All that is wanted is the span of lines from the one with "The open source BIMserver plugin" to the last line of the data, copied exactly.
* * *
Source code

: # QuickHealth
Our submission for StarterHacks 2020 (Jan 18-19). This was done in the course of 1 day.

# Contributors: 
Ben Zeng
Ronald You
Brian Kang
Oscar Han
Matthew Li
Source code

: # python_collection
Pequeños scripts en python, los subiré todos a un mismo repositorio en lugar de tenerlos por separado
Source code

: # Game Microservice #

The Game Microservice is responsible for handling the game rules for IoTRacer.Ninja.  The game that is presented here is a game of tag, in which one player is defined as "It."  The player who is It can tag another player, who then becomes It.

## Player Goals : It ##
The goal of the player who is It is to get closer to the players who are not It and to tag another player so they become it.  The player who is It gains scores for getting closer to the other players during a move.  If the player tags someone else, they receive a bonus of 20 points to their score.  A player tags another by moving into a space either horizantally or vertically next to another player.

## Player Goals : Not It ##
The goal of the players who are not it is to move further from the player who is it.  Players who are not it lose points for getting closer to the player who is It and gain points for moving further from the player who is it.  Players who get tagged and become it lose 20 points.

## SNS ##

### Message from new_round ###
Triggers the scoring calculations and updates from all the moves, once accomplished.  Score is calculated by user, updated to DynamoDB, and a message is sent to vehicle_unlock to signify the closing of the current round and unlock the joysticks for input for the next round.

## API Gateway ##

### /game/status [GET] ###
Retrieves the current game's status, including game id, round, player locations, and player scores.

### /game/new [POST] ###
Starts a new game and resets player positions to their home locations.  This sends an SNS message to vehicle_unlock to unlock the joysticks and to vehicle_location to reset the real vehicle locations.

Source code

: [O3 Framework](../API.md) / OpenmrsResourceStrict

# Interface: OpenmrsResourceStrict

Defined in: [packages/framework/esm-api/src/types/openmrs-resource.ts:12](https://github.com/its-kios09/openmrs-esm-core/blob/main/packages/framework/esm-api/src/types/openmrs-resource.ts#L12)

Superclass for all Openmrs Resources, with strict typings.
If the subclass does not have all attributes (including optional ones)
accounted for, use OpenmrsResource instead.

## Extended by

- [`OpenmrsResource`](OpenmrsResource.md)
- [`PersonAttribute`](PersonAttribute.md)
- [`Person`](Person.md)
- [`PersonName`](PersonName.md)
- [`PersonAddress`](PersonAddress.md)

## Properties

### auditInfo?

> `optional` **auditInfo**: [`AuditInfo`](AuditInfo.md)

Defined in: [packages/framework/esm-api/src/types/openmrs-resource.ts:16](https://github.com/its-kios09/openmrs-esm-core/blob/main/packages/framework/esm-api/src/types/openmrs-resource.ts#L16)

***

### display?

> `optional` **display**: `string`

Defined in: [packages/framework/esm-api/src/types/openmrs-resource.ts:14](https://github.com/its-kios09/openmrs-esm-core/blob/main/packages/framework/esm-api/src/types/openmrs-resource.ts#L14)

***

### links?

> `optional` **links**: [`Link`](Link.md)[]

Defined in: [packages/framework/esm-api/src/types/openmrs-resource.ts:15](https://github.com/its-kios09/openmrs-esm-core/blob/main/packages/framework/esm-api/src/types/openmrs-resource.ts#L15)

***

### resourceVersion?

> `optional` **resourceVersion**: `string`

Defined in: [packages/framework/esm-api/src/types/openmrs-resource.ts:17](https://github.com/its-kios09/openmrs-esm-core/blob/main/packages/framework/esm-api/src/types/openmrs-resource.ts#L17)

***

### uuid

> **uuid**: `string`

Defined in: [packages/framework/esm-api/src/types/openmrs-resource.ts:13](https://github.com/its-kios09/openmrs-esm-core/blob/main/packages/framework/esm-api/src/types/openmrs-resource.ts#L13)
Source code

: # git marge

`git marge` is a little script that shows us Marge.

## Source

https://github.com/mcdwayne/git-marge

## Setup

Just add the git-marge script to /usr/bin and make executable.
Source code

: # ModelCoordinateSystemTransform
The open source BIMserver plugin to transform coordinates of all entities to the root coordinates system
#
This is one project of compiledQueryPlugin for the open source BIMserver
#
* * *
**Finished task**.
The open source BIMserver plugin to transform coordinates of all entities to the root coordinates system
#
This is one project of compiledQueryPlugin for the open source BIMserver
#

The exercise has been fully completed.